My parents moved. Again. This may sound like a relatively normal occurrence until you consider it's their fourth or fifth move in as many years. Perhaps you're thinking they're diplomats. Nope. Members of the military? Not. Let's cut to the chase. My dad is a builder. He builds homes and whenever a new house goes up that he likes better, he decides it's time to move. I can't tell you how maddening this is.
Did I mention the houses are usually on the same street? There's a row of them that overlook a golf course. They have literally lived on every house on the row. All the moves have been haphazard with my dad recruiting the help of migrant workers to throw their things into garbage bags and move them to the next abode. And this is just bizarre given the caliber of their belongings and that their moving into McMansions.
A couple of months ago my little sister called me in tears. "They're like teenagers!" she said. I put the TV on mute. Who? "They moved again and this time into a condo downtown!" she wailed. I was just home and no one had mentioned a move but since when did that matter? "Why do you care? You don't live there," I said. My sister explained that all of her things were in the house while she was on the West Coast studying for the bar. The irony here was that you'd be hard-pressed to find a bigger slob than my little sister who kept most of her clothes on the floor and used her sense of smell to detect if they were clean. But in this case she was rightfully concerned about whether and in what condition she would find her belongings. I called my mom.
"What's going on?" I asked my mom. "Oh your father, he's crazy," she said. This was neither news to me nor helpful in assessing this latest uprooting. She said that he got an offer he couldn't refuse on the house and the buyers wanted to move in asap. I asked her if it was true that things were being moved in garbage bags to an as yet undisclosed location. She confirmed this with an exasperated sigh. I asked if I should come home and help. "You'll just get mad," she accurately prophesied. Then I asked where they were going and her mood brightened.
"We're moving into a condo like yours," she said. OK, this is a gross exageration. I live in a full-service Trump building overlooking the river. My dad had purchased two condos in a building with wood panelling that overlooked a mall. Big difference. But because both buildings had elevators and restricted access, my parents equated them. This, however, is more endearing than egregious in my book.

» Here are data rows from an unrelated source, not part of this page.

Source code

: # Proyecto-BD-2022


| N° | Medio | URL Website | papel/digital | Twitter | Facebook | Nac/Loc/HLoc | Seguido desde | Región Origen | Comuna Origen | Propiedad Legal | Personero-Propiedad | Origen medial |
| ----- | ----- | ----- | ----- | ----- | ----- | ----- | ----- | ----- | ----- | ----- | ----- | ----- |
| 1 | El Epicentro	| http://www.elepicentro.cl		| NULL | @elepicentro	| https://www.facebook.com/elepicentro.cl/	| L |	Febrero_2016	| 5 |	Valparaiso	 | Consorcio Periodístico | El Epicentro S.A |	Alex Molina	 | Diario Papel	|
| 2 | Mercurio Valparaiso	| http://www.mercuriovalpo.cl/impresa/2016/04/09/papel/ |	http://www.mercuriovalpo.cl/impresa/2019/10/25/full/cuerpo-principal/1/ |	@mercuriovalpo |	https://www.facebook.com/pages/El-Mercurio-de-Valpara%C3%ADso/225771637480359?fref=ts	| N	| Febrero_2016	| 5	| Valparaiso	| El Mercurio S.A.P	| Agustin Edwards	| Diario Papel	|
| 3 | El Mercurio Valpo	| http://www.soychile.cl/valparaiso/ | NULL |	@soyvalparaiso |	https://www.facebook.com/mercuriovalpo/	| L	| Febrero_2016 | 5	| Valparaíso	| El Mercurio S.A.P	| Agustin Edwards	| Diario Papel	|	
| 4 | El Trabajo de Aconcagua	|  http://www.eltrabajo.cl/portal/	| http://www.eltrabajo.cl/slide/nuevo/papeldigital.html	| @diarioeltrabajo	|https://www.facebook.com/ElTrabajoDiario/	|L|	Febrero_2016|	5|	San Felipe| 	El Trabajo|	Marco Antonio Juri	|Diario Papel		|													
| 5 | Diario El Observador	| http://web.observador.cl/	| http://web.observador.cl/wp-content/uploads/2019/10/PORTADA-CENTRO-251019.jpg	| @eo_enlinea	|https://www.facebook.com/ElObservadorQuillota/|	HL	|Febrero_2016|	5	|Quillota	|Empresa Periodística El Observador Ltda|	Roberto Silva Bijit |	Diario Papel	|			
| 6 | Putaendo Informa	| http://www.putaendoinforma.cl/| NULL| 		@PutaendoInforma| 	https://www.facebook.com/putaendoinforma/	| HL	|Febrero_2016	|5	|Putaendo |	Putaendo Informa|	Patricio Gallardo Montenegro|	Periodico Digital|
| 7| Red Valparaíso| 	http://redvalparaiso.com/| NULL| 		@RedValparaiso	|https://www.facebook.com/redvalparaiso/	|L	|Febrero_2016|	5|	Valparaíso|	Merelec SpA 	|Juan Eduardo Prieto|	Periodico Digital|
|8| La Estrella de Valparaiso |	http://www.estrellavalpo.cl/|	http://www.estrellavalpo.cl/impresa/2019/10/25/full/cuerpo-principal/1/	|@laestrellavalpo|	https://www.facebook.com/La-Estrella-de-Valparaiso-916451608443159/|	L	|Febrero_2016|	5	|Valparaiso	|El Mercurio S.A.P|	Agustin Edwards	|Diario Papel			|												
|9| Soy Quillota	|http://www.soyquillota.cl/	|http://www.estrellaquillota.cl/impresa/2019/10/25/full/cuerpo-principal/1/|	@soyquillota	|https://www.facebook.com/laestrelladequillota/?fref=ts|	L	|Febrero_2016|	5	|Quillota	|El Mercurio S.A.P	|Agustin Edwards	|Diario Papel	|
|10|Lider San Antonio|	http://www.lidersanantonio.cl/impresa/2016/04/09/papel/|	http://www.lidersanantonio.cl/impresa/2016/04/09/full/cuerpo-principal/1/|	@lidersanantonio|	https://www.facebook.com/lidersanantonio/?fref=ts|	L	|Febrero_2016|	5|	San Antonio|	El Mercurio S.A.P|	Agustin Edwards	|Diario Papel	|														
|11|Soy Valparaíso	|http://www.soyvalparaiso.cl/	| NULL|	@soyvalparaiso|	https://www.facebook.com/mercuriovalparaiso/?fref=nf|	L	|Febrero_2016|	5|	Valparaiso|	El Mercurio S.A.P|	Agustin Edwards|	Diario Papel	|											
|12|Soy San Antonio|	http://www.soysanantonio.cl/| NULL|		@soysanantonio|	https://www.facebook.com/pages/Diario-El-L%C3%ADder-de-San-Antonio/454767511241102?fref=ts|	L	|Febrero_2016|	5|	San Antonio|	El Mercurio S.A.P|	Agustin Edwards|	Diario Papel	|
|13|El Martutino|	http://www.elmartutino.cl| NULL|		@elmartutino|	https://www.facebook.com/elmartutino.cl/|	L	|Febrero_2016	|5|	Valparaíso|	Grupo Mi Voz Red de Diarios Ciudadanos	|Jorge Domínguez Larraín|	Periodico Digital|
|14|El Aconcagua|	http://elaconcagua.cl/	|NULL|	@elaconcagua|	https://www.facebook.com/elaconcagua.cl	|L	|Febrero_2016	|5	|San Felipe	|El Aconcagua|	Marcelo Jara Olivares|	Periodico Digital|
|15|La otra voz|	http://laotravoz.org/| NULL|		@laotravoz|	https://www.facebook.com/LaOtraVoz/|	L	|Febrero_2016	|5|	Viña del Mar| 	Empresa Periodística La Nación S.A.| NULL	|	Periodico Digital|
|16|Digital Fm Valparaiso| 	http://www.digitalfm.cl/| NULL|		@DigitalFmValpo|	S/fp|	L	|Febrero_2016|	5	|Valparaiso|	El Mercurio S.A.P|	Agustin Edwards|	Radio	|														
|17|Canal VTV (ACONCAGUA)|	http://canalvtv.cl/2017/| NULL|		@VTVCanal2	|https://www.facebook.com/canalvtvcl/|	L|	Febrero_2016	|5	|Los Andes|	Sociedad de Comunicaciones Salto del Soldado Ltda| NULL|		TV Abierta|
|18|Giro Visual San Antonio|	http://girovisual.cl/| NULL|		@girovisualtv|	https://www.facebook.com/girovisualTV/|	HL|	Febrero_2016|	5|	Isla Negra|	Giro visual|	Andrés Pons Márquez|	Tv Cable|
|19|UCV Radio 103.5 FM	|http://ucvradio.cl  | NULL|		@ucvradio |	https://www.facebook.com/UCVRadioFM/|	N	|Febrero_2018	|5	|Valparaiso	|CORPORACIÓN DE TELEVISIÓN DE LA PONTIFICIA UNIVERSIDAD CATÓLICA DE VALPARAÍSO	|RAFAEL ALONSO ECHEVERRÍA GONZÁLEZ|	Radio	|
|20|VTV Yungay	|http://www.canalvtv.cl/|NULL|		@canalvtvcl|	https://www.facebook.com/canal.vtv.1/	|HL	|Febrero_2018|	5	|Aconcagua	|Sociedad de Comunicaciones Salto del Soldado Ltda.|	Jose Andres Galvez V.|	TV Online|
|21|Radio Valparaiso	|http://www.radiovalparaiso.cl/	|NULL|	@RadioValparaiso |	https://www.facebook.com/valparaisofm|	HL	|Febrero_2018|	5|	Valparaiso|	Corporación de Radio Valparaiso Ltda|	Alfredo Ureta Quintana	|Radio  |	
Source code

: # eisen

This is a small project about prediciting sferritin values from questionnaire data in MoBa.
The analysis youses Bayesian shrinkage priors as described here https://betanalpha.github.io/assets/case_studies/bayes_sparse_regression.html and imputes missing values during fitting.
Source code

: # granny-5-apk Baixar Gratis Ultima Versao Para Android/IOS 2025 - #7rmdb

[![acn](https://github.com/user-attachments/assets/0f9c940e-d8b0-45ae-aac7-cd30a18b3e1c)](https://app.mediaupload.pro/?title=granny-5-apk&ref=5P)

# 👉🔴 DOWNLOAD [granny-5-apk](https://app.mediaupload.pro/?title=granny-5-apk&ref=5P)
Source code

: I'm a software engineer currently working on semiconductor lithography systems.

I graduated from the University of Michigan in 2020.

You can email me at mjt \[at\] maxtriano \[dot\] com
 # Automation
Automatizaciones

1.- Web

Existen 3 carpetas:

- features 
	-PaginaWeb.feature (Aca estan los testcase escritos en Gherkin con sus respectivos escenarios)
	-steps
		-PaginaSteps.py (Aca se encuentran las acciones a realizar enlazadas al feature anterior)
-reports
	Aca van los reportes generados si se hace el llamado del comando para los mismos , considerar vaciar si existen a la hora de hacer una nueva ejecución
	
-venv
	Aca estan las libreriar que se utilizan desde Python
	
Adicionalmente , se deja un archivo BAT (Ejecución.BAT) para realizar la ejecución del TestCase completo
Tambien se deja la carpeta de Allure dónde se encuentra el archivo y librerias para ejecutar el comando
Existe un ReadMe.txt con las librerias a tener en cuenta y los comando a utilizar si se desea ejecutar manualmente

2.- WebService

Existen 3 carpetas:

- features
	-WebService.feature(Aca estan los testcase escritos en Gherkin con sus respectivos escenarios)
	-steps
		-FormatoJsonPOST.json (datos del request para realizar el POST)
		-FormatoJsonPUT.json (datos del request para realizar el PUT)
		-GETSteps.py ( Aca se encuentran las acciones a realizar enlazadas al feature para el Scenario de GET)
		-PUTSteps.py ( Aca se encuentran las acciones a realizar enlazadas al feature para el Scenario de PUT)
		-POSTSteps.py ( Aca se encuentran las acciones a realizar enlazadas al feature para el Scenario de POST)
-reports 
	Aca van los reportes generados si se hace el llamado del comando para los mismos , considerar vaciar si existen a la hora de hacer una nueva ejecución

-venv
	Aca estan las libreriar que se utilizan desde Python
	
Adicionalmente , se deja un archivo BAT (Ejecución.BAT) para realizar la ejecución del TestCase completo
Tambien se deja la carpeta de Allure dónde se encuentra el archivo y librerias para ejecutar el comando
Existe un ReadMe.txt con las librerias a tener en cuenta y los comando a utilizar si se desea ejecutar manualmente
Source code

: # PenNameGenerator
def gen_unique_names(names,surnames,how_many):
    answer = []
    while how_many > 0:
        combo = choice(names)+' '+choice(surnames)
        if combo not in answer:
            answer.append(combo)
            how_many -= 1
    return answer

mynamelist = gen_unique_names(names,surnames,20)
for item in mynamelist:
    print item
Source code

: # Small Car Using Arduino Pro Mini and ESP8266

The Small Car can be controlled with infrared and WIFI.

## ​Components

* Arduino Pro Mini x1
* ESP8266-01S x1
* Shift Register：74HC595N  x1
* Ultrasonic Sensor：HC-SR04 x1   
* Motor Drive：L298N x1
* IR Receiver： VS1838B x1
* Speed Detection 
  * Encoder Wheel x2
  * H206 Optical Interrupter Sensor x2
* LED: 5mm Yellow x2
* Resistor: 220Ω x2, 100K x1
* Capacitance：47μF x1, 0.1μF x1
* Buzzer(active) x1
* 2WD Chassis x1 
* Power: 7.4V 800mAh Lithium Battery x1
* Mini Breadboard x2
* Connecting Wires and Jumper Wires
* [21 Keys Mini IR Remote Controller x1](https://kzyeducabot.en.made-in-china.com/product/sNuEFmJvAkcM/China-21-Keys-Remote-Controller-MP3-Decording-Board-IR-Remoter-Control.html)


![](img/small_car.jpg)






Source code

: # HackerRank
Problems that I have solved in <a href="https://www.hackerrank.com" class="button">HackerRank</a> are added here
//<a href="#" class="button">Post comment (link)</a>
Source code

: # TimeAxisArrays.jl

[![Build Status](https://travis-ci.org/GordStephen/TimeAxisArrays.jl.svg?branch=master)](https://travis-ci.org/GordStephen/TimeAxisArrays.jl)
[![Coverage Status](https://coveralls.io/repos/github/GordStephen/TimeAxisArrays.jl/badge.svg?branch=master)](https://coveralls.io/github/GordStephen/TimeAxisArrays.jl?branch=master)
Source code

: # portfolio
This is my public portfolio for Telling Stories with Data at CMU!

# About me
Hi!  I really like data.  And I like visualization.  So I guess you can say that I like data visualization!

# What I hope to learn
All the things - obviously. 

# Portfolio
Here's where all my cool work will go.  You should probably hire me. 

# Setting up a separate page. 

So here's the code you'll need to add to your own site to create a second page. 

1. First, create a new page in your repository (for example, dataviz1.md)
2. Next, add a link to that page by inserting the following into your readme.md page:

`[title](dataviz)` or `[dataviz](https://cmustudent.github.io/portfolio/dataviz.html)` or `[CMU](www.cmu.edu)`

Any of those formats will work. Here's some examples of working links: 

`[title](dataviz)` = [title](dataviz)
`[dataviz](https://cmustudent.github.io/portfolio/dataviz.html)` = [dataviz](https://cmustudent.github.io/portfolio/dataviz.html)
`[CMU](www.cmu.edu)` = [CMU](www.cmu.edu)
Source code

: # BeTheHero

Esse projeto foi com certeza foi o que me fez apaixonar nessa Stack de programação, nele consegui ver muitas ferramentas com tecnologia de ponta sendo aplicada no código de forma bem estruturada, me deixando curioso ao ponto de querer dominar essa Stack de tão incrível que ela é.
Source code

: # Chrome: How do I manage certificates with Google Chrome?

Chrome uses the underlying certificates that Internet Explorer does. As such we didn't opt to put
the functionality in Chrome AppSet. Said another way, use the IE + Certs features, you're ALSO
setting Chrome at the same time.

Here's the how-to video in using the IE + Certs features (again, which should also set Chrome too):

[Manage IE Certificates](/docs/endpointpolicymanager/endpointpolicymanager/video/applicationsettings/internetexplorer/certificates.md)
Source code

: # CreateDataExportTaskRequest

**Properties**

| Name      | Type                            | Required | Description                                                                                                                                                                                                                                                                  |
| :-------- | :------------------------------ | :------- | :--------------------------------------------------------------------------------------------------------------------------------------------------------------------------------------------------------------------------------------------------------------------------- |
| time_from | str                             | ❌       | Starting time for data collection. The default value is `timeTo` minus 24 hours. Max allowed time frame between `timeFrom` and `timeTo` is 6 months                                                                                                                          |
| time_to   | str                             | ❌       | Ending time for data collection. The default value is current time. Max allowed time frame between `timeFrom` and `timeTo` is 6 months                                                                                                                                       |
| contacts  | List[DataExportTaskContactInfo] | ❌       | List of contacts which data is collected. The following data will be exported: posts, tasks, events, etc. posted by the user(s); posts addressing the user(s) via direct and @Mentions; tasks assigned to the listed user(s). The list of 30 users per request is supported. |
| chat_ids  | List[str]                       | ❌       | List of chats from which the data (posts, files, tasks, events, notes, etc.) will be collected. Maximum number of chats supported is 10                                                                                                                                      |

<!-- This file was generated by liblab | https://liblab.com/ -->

Fast forward to this week when I call my mom and she tells me they're moving again. Where to this time? Back to the same street they lived on before. "One of the tenants of the houses moved out so we're going back to the old neighborhood." If I haven't mentioned this before, I'll say it now. My mother is the epitome of eternal optimism. The Bush Administration should hire her as a spin doctor. No matter how bleak the situation, she'll spin it so the person is momentarily blinded by the silver lining on the big, ugly, dark cloud. When she was visiting during the blackout of 2003 and the sweltering heat threatened to suffocate us in our sleep then continued into the next afternoon, she excitedly suggested we board the bus. "We can see the city and it's air conditioned!" she exclaimed. After going up and down the stretch of Manhattan I cursed the mayor for taking so long to get power to the lower east side and my mom met my frustration with, "We're a part of history." I mean really.
So it came as no surprise when she regarded this latest transition not as one of life's big stressors but as a return to "normalcy." Thrust back into the boonies, a rural suburb of Houston, she expressed gratitude. "At least now I'll get my satellite TV back." Somethings go without saying but at the risk of stating the obvious, I didn't inherit my mother's positive outlook.